Heavens, they refuse to surplus M-14s, even when the CMP had a legitimate plan, with checks and balances, to ensure they are all safely, permanently semi-auto before sale to American civilians. So paranoid are they, the BHO Administration won’t even allow South Korea sell surplus, US-made M-1s to qualified Americans!
Happily, the insatiable demand at the consumer level, in and out of the military, for powerful, reliable small arms and realistic training has grown and blossomed, due largely to the efforts of those, including you, who were once military and are now private-sector trainers and innovators.
All that aside, our current gaggle of senior military officers, owing to above-described political considerations, are unwilling to sacrifice a single pretty plane in order to re-quip our troops with personal weapons that are actually effective.
It all boils down to profit and influence. Success in battle, no matter how we get there, tells clueless fools that we don’t need anything better. And, this haughty arrogance has led us independent Operators to go forward on our own, fearlessly advancing the Art and searching out the next generation of individual weapons and calibers.
I call this development ‘finding the silver lining in a bag of shit!’”
“It’s not being fast, nor even accurate, that counts the most.
It’s being willing.
Most men, regardless of cause or need, are not willing. They’ll blink an eye or draw a breath before they pull the trigger.
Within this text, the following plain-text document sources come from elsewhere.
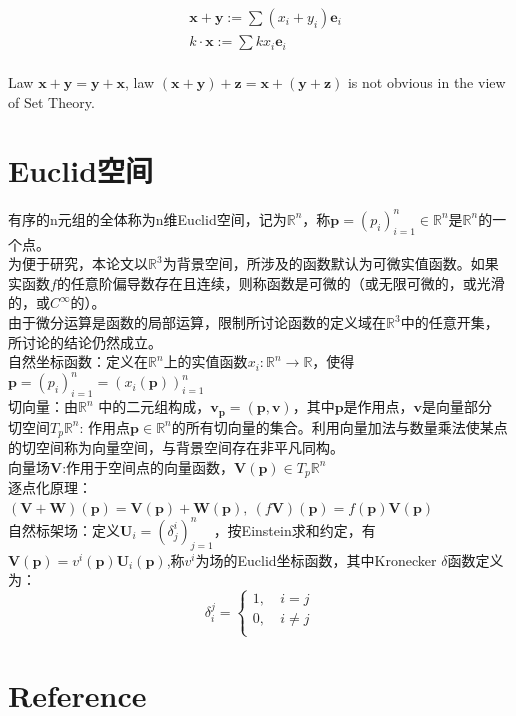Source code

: \begin{equation}
    \begin{split}
    & \boldsymbol x + \boldsymbol y := \sum (x_i + y_i)\boldsymbol e_i\\
    & k \cdot \boldsymbol x := \sum kx_i\boldsymbol e_i\\
\end{split}
\end{equation}

Law $\boldsymbol{x} + \boldsymbol{y} = \boldsymbol{y} + \boldsymbol{x}$,
law $ (\boldsymbol{x} + \boldsymbol{y} )+ \boldsymbol{z} = \boldsymbol{x} +( \boldsymbol{y} + \boldsymbol{z})$ is not obvious in the view of Set Theory.




\section{Euclid空间}
有序的n元组的全体称为n维Euclid空间，记为$\mathbb R^n$，称$\boldsymbol p=(p_i)_{i=1}^n \in \mathbb R^n$是$\mathbb R^n$的一个点。\\
为便于研究，本论文以$ \mathbb R^3$为背景空间，所涉及的函数默认为可微实值函数。如果实函数$f$的任意阶偏导数存在且连续，则称函数是可微的（或无限可微的，或光滑的，或$C^\infty$的）。\\
由于微分运算是函数的局部运算，限制所讨论函数的定义域在$ \mathbb R^3$中的任意开集，所讨论的结论仍然成立。\\
自然坐标函数：定义在$\mathbb R^n$上的实值函数$x_i: \mathbb R^n \to  \mathbb R$，使得$\boldsymbol p=(p_i)_{i=1}^n = \left( x_i(\boldsymbol p) \right)_{i=1}^n   $\\
切向量：由$\mathbb R^n$ 中的二元组构成，$\boldsymbol v_{\boldsymbol p}=(\boldsymbol p,\boldsymbol v)$，其中$\boldsymbol p$是作用点，$\boldsymbol v$是向量部分\\
切空间$T_p  \mathbb R^n$: 作用点$\boldsymbol p \in \mathbb R^n$的所有切向量的集合。利用向量加法与数量乘法使某点的切空间称为向量空间，与背景空间存在非平凡同构。\\
向量场$\boldsymbol V$:作用于空间点的向量函数，$\boldsymbol V(\boldsymbol p)\in T_p  \mathbb R^n $\\
逐点化原理：$(\boldsymbol V+\boldsymbol W)(\boldsymbol p)=\boldsymbol V(\boldsymbol p)+\boldsymbol W(\boldsymbol p),\ (f \boldsymbol V)(\boldsymbol p)= f(\boldsymbol p)\boldsymbol V (\boldsymbol p)$\\
自然标架场：定义$\boldsymbol U_i=(\delta _j^i)_{j=1}^n$，按Einstein求和约定，有$\boldsymbol V(\boldsymbol p)=v^i(\boldsymbol p)\boldsymbol U_i(\boldsymbol p)$,称$v^i$为场的Euclid坐标函数，其中Kronecker $\delta$函数定义为：
\begin{equation}
\label{Kronecker_delta}
\delta _i^j=\left\{ 
    \begin{aligned}
    1,\  & i =j\\
    0,\  & i \neq j\\
    \end{aligned}
     \right.
\end{equation}

\section{Reference}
Ageing gunfighter John Books (played by John Wayne) in the 1976 film (Wayne’s last) The Shootist
29 Sept 10
A friend was close to the active shooter/suicide incident at the University of Texas library in Austin, TX yesterday.
She was in her supervisor’s office, several doors down from her own. They were discussing an unrelated issued when shots were heard. Seconds later, a police officer showed up at the door and announced that the building was being evacuated, immediately!
My friend had left her purse in her own office, and there was no opportunity to retrieve it.
Moment later, she found herself in the parking lot, without car-keys, call-phone, nor wallet, which meant she had no cash, credit cards, transportation, nor identification. She could not drive anywhere, nor could she call anyone, even on someone’s else’s cell-phone, as she didn’t have important phone numbers memorized!
She lived through it, but she had several long, helpless moments, and she told me that she would never again allow herself to be separated from important items.
“Preparedness” is always personal!
Emergencies tend to be come-as-you-are affairs, and there is seldom time, nor opportunity, to “get ready.”